Occidental Petroleum, through its affiliate 1PointFive, announced a $1 billion investment in a direct air capture (DAC) hub based in the Permian Basin.

Oxy has set a net-zero goal for 2050, but is looking beyond its own borders to give other CO₂ emitters “the tools they need to achieve net-zero or net negative emissions,” said CEO Vicki Hollub on March 23 during an investor call for Oxy’s Low Carbon Ventures subsidiary.

“A central part of that plan is direct air capture, which is critical to meeting Paris Agreement targets by enabling rapid emission reduction and low carbon product development,” Hollub said.

According to Oxy, the DAC facility is in the FEED stages now, with construction likely to begin during the second half of the year, and planned start-up in 2024.

Oxy estimates that its Permian Basin DAC hub will have the capability of capturing 500,000 tonnes of CO₂ per year. The producer has partnered with Carbon Engineering and Worley while also leveraging technology applications from its OxyChem subsidiary for technology, engineering and construction of the DAC hub.

Richard Jackson, president, U.S. onshore resources and carbon management, operations for Oxy said the DAC facility would enable several products for carbon markets, one of which is capturing emissions from industrial sources and sequestering them underground.

“From direct air capture with sequestration, we can create a carbon removal credit to be purchased by businesses seeking to offset their emissions,” he said. “Direct air capture combined with Carbon Engineering’s Air to Fuels process produces a sustainable fuel for use in aviation, maritime and long-haul trucking operations.”

Jackson added that CO₂ from DAC could also be supplied as a raw material to make new low-carbon products like building materials, chemicals or clothing.

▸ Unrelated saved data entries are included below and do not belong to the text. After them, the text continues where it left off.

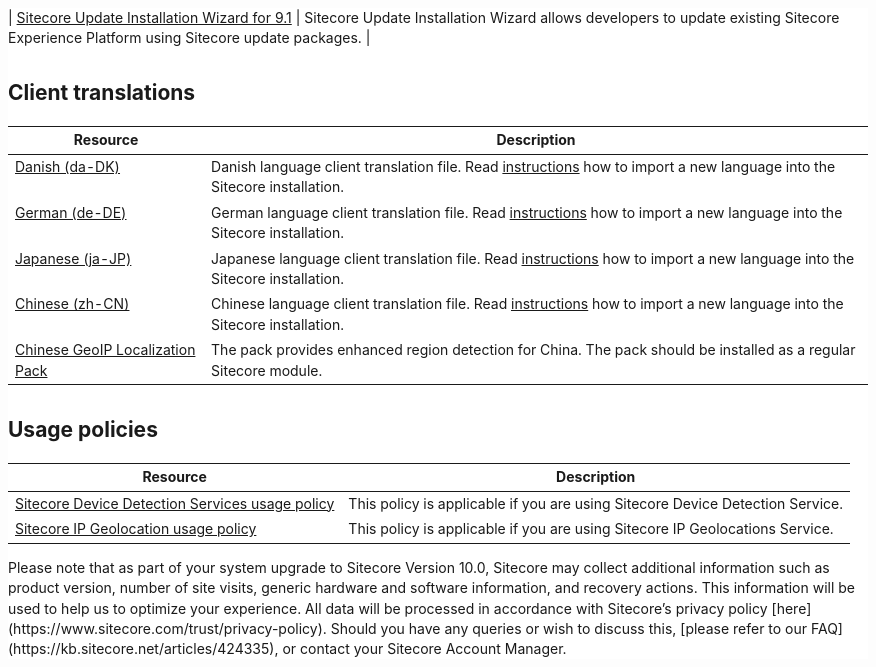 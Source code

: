 | [Sitecore Update Installation Wizard for 9.1](https://scdp.blob.core.windows.net/downloads/Sitecore%20Experience%20Platform/91/Sitecore%20Experience%20Platform%2091%20Update1/Secure/Sitecore%20Update%20Installation%20Wizard%204.0.1%20rev.%2000153%20for%209.1.zip)         | Sitecore Update Installation Wizard allows developers to update existing Sitecore Experience Platform using Sitecore update packages. |

## Client translations

| Resource                                                                                                                                                                                                                                                        | Description                                                                                                                                                                                                                                   |
| --------------------------------------------------------------------------------------------------------------------------------------------------------------------------------------------------------------------------------------------------------------- | --------------------------------------------------------------------------------------------------------------------------------------------------------------------------------------------------------------------------------------------- |
| [Danish (da-DK)](<https://scdp.blob.core.windows.net/downloads/Sitecore%20Experience%20Platform/100/Sitecore%20Experience%20Platform%20100/Secure/Sitecore%2010.0.0%20rev.%20004346%20(da-DK).zip>)                                                             | Danish language client translation file. Read [instructions](https://doc.sitecore.com/xp/en/users/100/sitecore-experience-platform/add-a-new-language-to-system-settings.html) how to import a new language into the Sitecore installation.   |
| [German (de-DE)](<https://scdp.blob.core.windows.net/downloads/Sitecore%20Experience%20Platform/100/Sitecore%20Experience%20Platform%20100/Secure/Sitecore%2010.0.0%20rev.%20004346%20(de-DE).zip>)                                                             | German language client translation file. Read [instructions](https://doc.sitecore.com/xp/en/users/100/sitecore-experience-platform/add-a-new-language-to-system-settings.html) how to import a new language into the Sitecore installation.   |
| [Japanese (ja-JP)](<https://scdp.blob.core.windows.net/downloads/Sitecore%20Experience%20Platform/100/Sitecore%20Experience%20Platform%20100/Secure/Sitecore%2010.0.0%20rev.%20004346%20(ja-JP).zip>)                                                           | Japanese language client translation file. Read [instructions](https://doc.sitecore.com/xp/en/users/100/sitecore-experience-platform/add-a-new-language-to-system-settings.html) how to import a new language into the Sitecore installation. |
| [Chinese (zh-CN)](<https://scdp.blob.core.windows.net/downloads/Sitecore%20Experience%20Platform/100/Sitecore%20Experience%20Platform%20100/Secure/Sitecore%2010.0.0%20rev.%20004346%20(zh-CN).zip>)                                                            | Chinese language client translation file. Read [instructions](https://doc.sitecore.com/xp/en/users/100/sitecore-experience-platform/add-a-new-language-to-system-settings.html) how to import a new language into the Sitecore installation.  |
| [Chinese GeoIP Localization Pack](https://scdp.blob.core.windows.net/downloads/Sitecore%20Experience%20Platform/90/Sitecore%20Experience%20Platform%2090%20Initial%20Release/Secure/GeoIp%20Location%20China%20Localization%20Pack%201.0.0%20rev.%20180226.zip) | The pack provides enhanced region detection for China. The pack should be installed as a regular Sitecore module.                                                                                                                             |

## Usage policies

| Resource                                                                                                                                   | Description                                                                   |
| ------------------------------------------------------------------------------------------------------------------------------------------ | ----------------------------------------------------------------------------- |
| [Sitecore Device Detection Services usage policy](/downloads/Sitecore_Experience_Platform/Sitecore_Device_Detection_Services_Usage_Policy) | This policy is applicable if you are using Sitecore Device Detection Service. |
| [Sitecore IP Geolocation usage policy](/downloads/Sitecore_Experience_Platform/Sitecore_IP_Geolocation_Usage_Policy)                       | This policy is applicable if you are using Sitecore IP Geolocations Service.  |

  <Alert variant='warning' mb={4}>
    <AlertIcon />
    Please note that as part of your system upgrade to Sitecore Version 10.0, Sitecore may collect additional information such as product version, number of site visits, generic hardware and software information, and recovery actions. This information will be used to help us to optimize your experience. All data will be processed in accordance with Sitecore’s privacy policy [here](https://www.sitecore.com/trust/privacy-policy). Should you have any queries or wish to discuss this, [please refer to our FAQ](https://kb.sitecore.net/articles/424335), or contact your Sitecore Account Manager.
  </Alert>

“Finally, direct air capture CO₂ feedstock can used in Oxy’s CO₂ EOR operations to enable net-zero oil to again help service a transportation sector,” he said.

Oxy stated that by 2035, it plans to have 70 such DAC plants online around the world. The facilities will be developed, owned and operated by Oxy’s 1PointFive subsidiary. In order to facilitate a DAC hub, Jackson said, a host nation would likely need to first meet several qualifying criteria, including supportive public policy and incentives for CO₂ removal in place “today or in the near term.”

“There must be growing demand from customers to our products,” he said. “We must see scalable attributes such as sustainable geologic storage and zero-emissions power supply. There needs to be a mature supply chain in place to enable construction and operations. We also need an environment that supports high integrity and transparent operations.”

Jackson said the “most advantaged” location for DAC facilities is the U.S., but that Oxy expects more countries to “help de-risk this scalable model over the next decade with growing appreciation and support currently happening.”

Oxy has also laid out a “net-zero support scenario” in which it could deliver 135 DAC facilities by 2035.

“This entails increased policy and market support to achieve net-zero on a global scale,” Jackson said. “This is a scenario that would enable a broader low-carbon economy to accelerate with timing and scale necessary for global net-zero by 2050.”